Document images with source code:

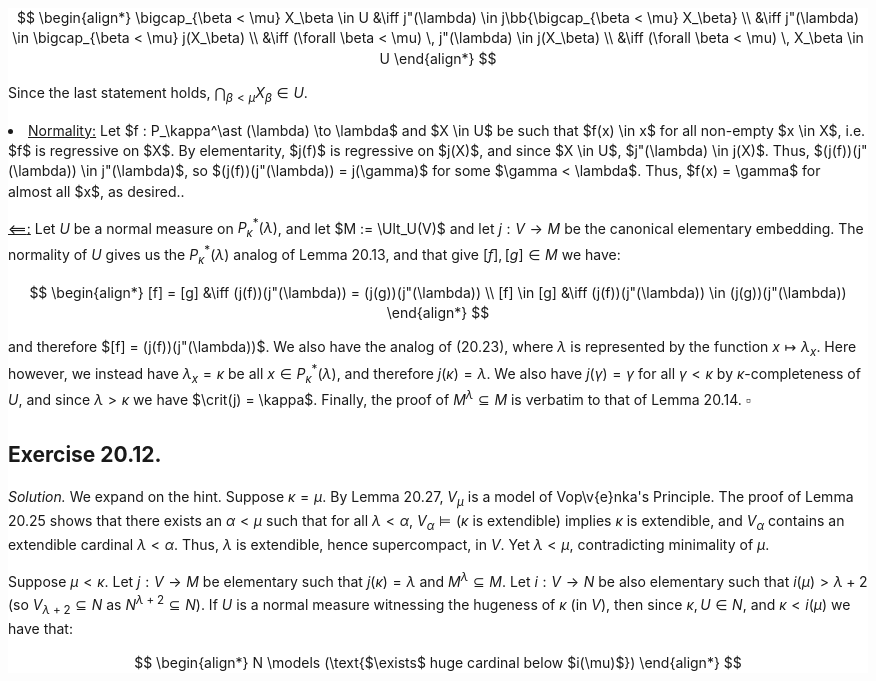 $$
\begin{align*}
\bigcap_{\beta < \mu} X_\beta \in U &\iff j"(\lambda) \in j\bb{\bigcap_{\beta < \mu} X_\beta} \\
&\iff j"(\lambda) \in \bigcap_{\beta < \mu} j(X_\beta) \\
&\iff (\forall \beta < \mu) \, j"(\lambda) \in j(X_\beta) \\
&\iff (\forall \beta < \mu) \, X_\beta \in U
\end{align*}
$$

Since the last statement holds, $\bigcap_{\beta < \mu} X_\beta \in U$.</li>

<li> <u>Normality:</u> Let $f : P_\kappa^\ast (\lambda) \to \lambda$ and $X \in U$ be such that $f(x) \in x$ for all non-empty $x \in X$, i.e. $f$ is regressive on $X$. By elementarity, $j(f)$ is regressive on $j(X)$, and since $X \in U$, $j"(\lambda) \in j(X)$. Thus, $(j(f))(j"(\lambda)) \in j"(\lambda)$, so $(j(f))(j"(\lambda)) = j(\gamma)$ for some $\gamma < \lambda$. Thus, $f(x) = \gamma$ for almost all $x$, as desired..</li></ol>

<u>$\impliedby$:</u> Let $U$ be a normal measure on $P_\kappa^\ast (\lambda)$, and let $M := \Ult_U(V)$ and let $j : V \to M$ be the canonical elementary embedding. The normality of $U$ gives us the $P_\kappa^\ast (\lambda)$ analog of Lemma 20.13, and that give $[f],[g] \in M$ we have:

$$
\begin{align*}
[f] = [g] &\iff (j(f))(j"(\lambda)) = (j(g))(j"(\lambda)) \\
[f] \in [g] &\iff (j(f))(j"(\lambda)) \in (j(g))(j"(\lambda))
\end{align*}
$$

and therefore $[f] = (j(f))(j"(\lambda))$. We also have the analog of (20.23), where $\lambda$ is represented by the function $x \mapsto \lambda_x$. Here however, we instead have $\lambda_x = \kappa$ be all $x \in P_\kappa^\ast (\lambda)$, and therefore $j(\kappa) = \lambda$. We also have $j(\gamma) = \gamma$ for all $\gamma < \kappa$ by $\kappa$-completeness of $U$, and since $\lambda > \kappa$ we have $\crit(j) = \kappa$. Finally, the proof of $M^\lambda \subseteq M$ is verbatim to that of Lemma 20.14. 
$\square$

<a name="ex20.12"></a>
## Exercise 20.12.
<i>Solution.</i> We expand on the hint. Suppose $\kappa = \mu$. By Lemma 20.27, $V_\mu$ is a model of Vop\v{e}nka's Principle. The proof of Lemma 20.25 shows that there exists an $\alpha < \mu$ such that for all $\lambda < \alpha$, $V_\alpha \models (\text{$\kappa$ is extendible})$ implies $\kappa$ is extendible, and $V_\alpha$ contains an extendible cardinal $\lambda < \alpha$. Thus, $\lambda$ is extendible, hence supercompact, in $V$. Yet $\lambda < \mu$, contradicting minimality of $\mu$.

Suppose $\mu < \kappa$. Let $j : V \to M$ be elementary such that $j(\kappa) = \lambda$ and $M^\lambda \subseteq M$. Let $i : V \to N$ be also elementary such that $i(\mu) > \lambda + 2$ (so $V_{\lambda+2} \subseteq N$ as $N^{\lambda+2} \subseteq N$). If $U$ is a normal measure witnessing the hugeness of $\kappa$ (in $V$), then since $\kappa,U \in N$, and $\kappa < i(\mu)$ we have that:

$$
\begin{align*}
N \models (\text{$\exists$ huge cardinal below $i(\mu)$})
\end{align*}
$$
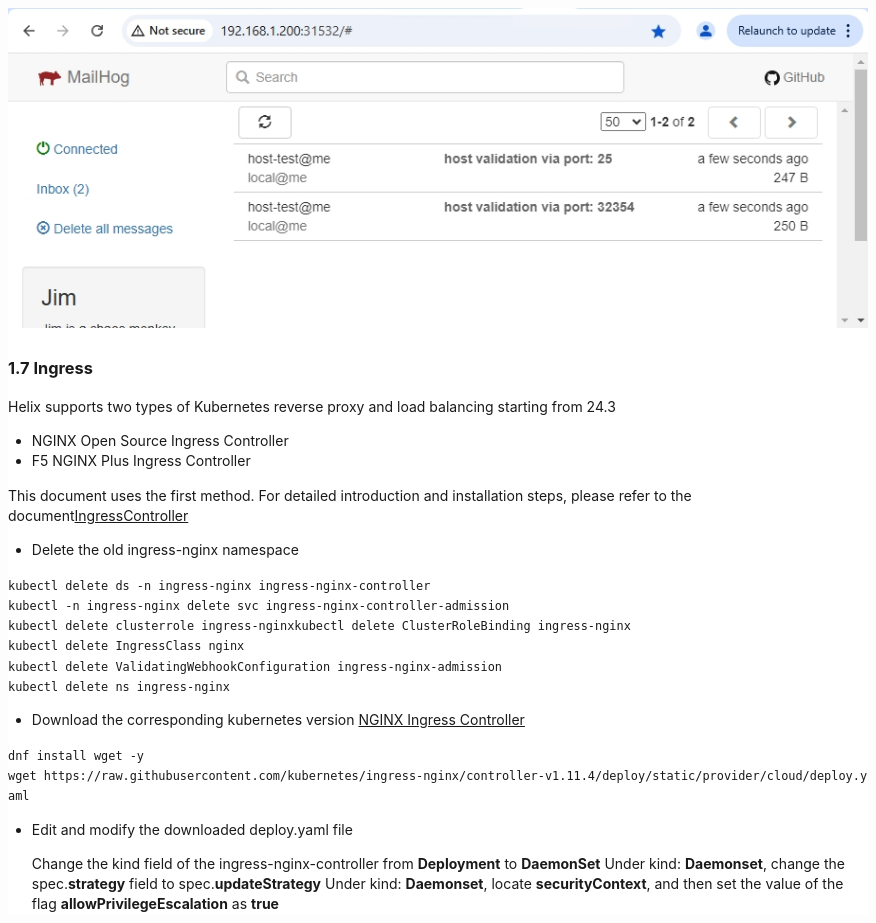 ![MailHog Test eMails](./diagram/mailhog-test-emails.png)

### 1.7 Ingress
Helix supports two types of Kubernetes reverse proxy and load balancing starting from 24.3

* NGINX Open Source Ingress Controller
* F5 NGINX Plus Ingress Controller

This document uses the first method. For detailed introduction and installation steps, please refer to the document[IngressController](https://docs.bmc.com/xwiki/bin/view/IT-Operations-Management/On-Premises-Deployment/BMC-Helix-IT-Operations-Management-Deployment/itomdeploy251/Deploying/Preparing-for-deployment/Deploying-and-configuring-the-NGINX-Open-Source-Ingress-Controller/)

* Delete the old ingress-nginx namespace

```
kubectl delete ds -n ingress-nginx ingress-nginx-controller
kubectl -n ingress-nginx delete svc ingress-nginx-controller-admission
kubectl delete clusterrole ingress-nginxkubectl delete ClusterRoleBinding ingress-nginx
kubectl delete IngressClass nginx
kubectl delete ValidatingWebhookConfiguration ingress-nginx-admission
kubectl delete ns ingress-nginx
```

* Download the corresponding kubernetes version [NGINX Ingress Controller](https://docs.bmc.com/xwiki/bin/view/IT-Operations-Management/On-Premises-Deployment/BMC-Helix-IT-Operations-Management-Deployment/itomdeploy251/Planning/System-requirements/) 

```
dnf install wget -y
wget https://raw.githubusercontent.com/kubernetes/ingress-nginx/controller-v1.11.4/deploy/static/provider/cloud/deploy.yaml
```

* Edit and modify the downloaded deploy.yaml file

    Change the kind field of the ingress-nginx-controller from **Deployment** to **DaemonSet**
    Under kind: **Daemonset**, change the spec.**strategy** field to spec.**updateStrategy**
    Under kind: **Daemonset**, locate **securityContext**, and then set the value of the flag **allowPrivilegeEscalation** as **true**

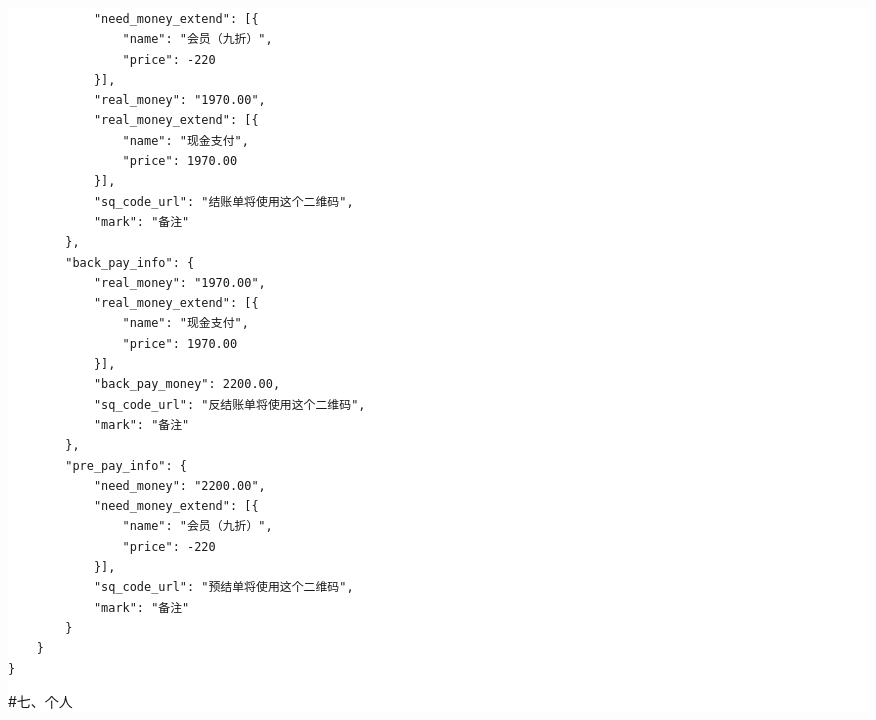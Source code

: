         		"need_money_extend": [{
        			"name": "会员（九折）",
        			"price": -220
        		}],
        		"real_money": "1970.00",
        		"real_money_extend": [{
        			"name": "现金支付",
        			"price": 1970.00
        		}],
        		"sq_code_url": "结账单将使用这个二维码",
        		"mark": "备注"
        	},
        	"back_pay_info": {
        		"real_money": "1970.00",
        		"real_money_extend": [{
        			"name": "现金支付",
        			"price": 1970.00
        		}],
        		"back_pay_money": 2200.00,
        		"sq_code_url": "反结账单将使用这个二维码",
        		"mark": "备注"
        	},
        	"pre_pay_info": {
        		"need_money": "2200.00",
        		"need_money_extend": [{
        			"name": "会员（九折）",
        			"price": -220
        		}],
        		"sq_code_url": "预结单将使用这个二维码",
        		"mark": "备注"
        	}
        }
    }
#七、个人
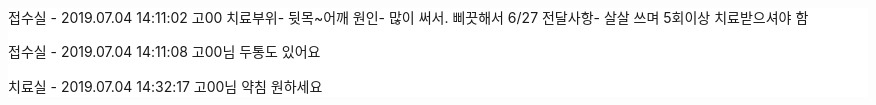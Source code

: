 접수실 - 2019.07.04 14:11:02
 고00
치료부위- 뒷목~어깨
원인- 많이 써서. 삐끗해서
6/27 전달사항- 살살 쓰며 5회이상 치료받으셔야 함

접수실 - 2019.07.04 14:11:08
 고00님 두통도 있어요

치료실 - 2019.07.04 14:32:17
 고00님 약침 원하세요
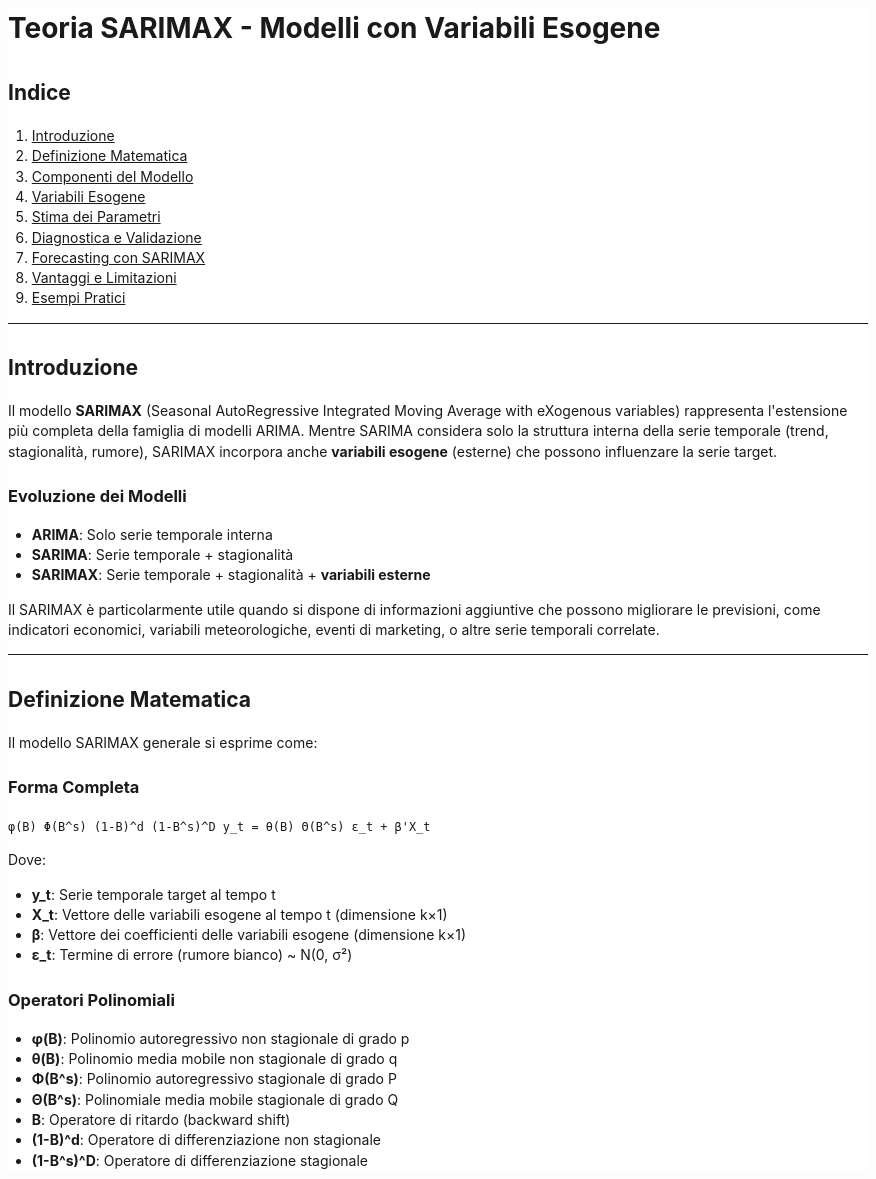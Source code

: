 # Teoria SARIMAX - Modelli con Variabili Esogene

## Indice
1. [Introduzione](#introduzione)
2. [Definizione Matematica](#definizione-matematica)
3. [Componenti del Modello](#componenti-del-modello)
4. [Variabili Esogene](#variabili-esogene)
5. [Stima dei Parametri](#stima-dei-parametri)
6. [Diagnostica e Validazione](#diagnostica-e-validazione)
7. [Forecasting con SARIMAX](#forecasting-con-sarimax)
8. [Vantaggi e Limitazioni](#vantaggi-e-limitazioni)
9. [Esempi Pratici](#esempi-pratici)

---

## Introduzione

Il modello **SARIMAX** (Seasonal AutoRegressive Integrated Moving Average with eXogenous variables) rappresenta l'estensione più completa della famiglia di modelli ARIMA. Mentre SARIMA considera solo la struttura interna della serie temporale (trend, stagionalità, rumore), SARIMAX incorpora anche **variabili esogene** (esterne) che possono influenzare la serie target.

### Evoluzione dei Modelli
- **ARIMA**: Solo serie temporale interna
- **SARIMA**: Serie temporale + stagionalità
- **SARIMAX**: Serie temporale + stagionalità + **variabili esterne**

Il SARIMAX è particolarmente utile quando si dispone di informazioni aggiuntive che possono migliorare le previsioni, come indicatori economici, variabili meteorologiche, eventi di marketing, o altre serie temporali correlate.

---

## Definizione Matematica

Il modello SARIMAX generale si esprime come:

### Forma Completa
```
φ(B) Φ(B^s) (1-B)^d (1-B^s)^D y_t = θ(B) Θ(B^s) ε_t + β'X_t
```

Dove:
- **y_t**: Serie temporale target al tempo t
- **X_t**: Vettore delle variabili esogene al tempo t (dimensione k×1)
- **β**: Vettore dei coefficienti delle variabili esogene (dimensione k×1)
- **ε_t**: Termine di errore (rumore bianco) ~ N(0, σ²)

### Operatori Polinomiali
- **φ(B)**: Polinomio autoregressivo non stagionale di grado p
- **θ(B)**: Polinomio media mobile non stagionale di grado q
- **Φ(B^s)**: Polinomio autoregressivo stagionale di grado P
- **Θ(B^s)**: Polinomiale media mobile stagionale di grado Q
- **B**: Operatore di ritardo (backward shift)
- **(1-B)^d**: Operatore di differenziazione non stagionale
- **(1-B^s)^D**: Operatore di differenziazione stagionale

• _Task to complete_
Return a word-for-word copy of the lines above from the one holding "2. [Definizione Matematica](#definizione-matematica)" through the one holding "## Introduzione", with both of them included and nothing besides.

• _Answer space_
2. [Definizione Matematica](#definizione-matematica)
3. [Componenti del Modello](#componenti-del-modello)
4. [Variabili Esogene](#variabili-esogene)
5. [Stima dei Parametri](#stima-dei-parametri)
6. [Diagnostica e Validazione](#diagnostica-e-validazione)
7. [Forecasting con SARIMAX](#forecasting-con-sarimax)
8. [Vantaggi e Limitazioni](#vantaggi-e-limitazioni)
9. [Esempi Pratici](#esempi-pratici)

---

## Introduzione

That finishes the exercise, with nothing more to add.